Entries shown
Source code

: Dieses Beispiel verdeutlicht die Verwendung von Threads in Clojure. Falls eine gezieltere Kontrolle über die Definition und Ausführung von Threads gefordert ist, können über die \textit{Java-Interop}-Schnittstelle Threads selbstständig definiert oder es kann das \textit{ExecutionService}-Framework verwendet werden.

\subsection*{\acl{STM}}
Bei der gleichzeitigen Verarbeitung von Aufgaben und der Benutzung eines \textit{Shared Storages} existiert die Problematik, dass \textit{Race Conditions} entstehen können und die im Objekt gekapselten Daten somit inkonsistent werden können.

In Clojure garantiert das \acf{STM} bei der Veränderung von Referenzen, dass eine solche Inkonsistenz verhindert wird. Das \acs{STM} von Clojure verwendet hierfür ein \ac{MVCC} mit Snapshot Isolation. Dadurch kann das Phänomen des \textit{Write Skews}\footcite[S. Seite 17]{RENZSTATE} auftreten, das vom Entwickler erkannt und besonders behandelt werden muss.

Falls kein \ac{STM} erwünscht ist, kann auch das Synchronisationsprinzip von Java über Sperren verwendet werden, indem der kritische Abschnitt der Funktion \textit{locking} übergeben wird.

Directions for this task
In the preceding material, find each line holding the word "können" and copy it out.

Output below
: Dieses Beispiel verdeutlicht die Verwendung von Threads in Clojure. Falls eine gezieltere Kontrolle über die Definition und Ausführung von Threads gefordert ist, können über die \textit{Java-Interop}-Schnittstelle Threads selbstständig definiert oder es kann das \textit{ExecutionService}-Framework verwendet werden.
Bei der gleichzeitigen Verarbeitung von Aufgaben und der Benutzung eines \textit{Shared Storages} existiert die Problematik, dass \textit{Race Conditions} entstehen können und die im Objekt gekapselten Daten somit inkonsistent werden können.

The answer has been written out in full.